CDP’s latest issue shows the benefits of looking beyond the usual suspects to banks that offer strong secondary market support and enhanced distribution.

Cassa Depositi e Prestiti’s second benchmark covered bond had to be as great a success as its debut earlier this year was a disaster. The Italian issuer passed the test. Its €3 billion deal attracted orders of more than €2 billion in the first hour, and price guidance was tightened to mid-swaps plus three basis points on the afternoon of the first day of book building. The CDP bond eventually priced at an equivalent of 12.8bp over the January 2013 Bund.

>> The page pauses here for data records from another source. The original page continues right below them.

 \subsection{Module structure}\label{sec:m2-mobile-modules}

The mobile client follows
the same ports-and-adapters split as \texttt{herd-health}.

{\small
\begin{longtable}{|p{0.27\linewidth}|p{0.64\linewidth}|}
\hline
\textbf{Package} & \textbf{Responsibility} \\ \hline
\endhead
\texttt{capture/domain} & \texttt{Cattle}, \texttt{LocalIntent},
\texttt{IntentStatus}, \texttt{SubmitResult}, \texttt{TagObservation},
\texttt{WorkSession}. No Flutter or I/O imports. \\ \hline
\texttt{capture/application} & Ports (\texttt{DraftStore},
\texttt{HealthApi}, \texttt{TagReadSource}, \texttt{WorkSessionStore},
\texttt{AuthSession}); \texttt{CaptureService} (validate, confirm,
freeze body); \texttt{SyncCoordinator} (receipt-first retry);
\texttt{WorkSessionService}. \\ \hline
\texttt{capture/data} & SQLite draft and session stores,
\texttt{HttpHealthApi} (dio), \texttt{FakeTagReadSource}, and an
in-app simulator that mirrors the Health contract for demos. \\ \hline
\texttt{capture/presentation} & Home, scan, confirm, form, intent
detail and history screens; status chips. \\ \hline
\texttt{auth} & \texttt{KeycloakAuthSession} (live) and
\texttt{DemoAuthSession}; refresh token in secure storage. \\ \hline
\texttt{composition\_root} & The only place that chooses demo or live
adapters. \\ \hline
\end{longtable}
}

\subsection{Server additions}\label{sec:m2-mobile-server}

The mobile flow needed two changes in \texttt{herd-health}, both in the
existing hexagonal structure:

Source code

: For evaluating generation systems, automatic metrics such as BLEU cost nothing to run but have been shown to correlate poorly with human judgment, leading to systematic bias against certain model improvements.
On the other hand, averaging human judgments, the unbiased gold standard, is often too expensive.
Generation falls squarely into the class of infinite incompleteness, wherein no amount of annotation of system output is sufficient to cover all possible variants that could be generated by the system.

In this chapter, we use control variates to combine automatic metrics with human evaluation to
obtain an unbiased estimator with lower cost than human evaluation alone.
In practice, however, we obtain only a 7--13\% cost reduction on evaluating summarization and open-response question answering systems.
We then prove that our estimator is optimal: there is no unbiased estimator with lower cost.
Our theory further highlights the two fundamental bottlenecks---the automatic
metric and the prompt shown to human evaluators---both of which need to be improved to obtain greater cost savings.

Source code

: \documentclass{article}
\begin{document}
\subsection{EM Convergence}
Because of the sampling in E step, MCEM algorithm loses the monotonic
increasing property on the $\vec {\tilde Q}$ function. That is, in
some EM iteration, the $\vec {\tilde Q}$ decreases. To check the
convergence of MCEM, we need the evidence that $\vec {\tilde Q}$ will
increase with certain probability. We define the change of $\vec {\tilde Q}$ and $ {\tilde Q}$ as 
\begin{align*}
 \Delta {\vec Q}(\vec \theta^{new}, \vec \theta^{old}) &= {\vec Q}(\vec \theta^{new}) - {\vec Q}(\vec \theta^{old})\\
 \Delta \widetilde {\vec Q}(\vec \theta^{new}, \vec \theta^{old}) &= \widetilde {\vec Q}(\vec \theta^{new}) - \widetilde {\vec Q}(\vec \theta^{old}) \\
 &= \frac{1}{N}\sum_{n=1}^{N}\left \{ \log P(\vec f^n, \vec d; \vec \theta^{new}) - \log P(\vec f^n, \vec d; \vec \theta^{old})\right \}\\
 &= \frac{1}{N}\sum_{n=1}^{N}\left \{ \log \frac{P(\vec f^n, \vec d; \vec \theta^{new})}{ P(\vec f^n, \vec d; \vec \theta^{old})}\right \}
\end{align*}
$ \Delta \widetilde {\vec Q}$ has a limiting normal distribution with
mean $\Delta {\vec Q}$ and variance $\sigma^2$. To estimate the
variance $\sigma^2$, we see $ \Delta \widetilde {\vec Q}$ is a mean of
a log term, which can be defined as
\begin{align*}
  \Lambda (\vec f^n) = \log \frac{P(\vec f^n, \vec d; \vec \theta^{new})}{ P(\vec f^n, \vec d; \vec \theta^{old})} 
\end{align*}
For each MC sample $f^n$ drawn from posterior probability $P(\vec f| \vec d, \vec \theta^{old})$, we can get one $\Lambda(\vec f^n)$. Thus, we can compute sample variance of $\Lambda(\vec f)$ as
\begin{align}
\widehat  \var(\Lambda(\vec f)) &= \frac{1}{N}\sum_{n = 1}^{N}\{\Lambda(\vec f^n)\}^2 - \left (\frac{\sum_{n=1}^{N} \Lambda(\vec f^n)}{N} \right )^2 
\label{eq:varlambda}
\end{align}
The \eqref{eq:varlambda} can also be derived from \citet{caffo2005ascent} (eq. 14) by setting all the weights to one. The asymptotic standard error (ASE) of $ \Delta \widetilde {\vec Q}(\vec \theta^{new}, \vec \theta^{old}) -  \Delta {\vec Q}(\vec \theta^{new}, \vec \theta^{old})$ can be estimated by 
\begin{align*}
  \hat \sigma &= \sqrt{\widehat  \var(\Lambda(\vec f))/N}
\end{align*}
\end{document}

So what has changed since March? First, the second deal didn’t need any hype. The excitement CDP generated for its first benchmark left investors expecting a big deal. But they failed to appreciate, and CDP failed to convey, the political necessity of tight pricing. With its first benchmark, CDP’s management had to be persuaded that covered bonds are the way to fund Italy’s infrastructure. Without a new-issuer premium, however, a lot of sizeable orders had to be ruled out instantly.

Secondly, the banks had changed. And this is perhaps the most surprising aspect of the deal. ABN Amro, Deutsche Bank and Lehman Brothers made way for Barclays Capital, Nomura, and UBM/HVB. The March deal’s leads all have enviable primary markets reputations.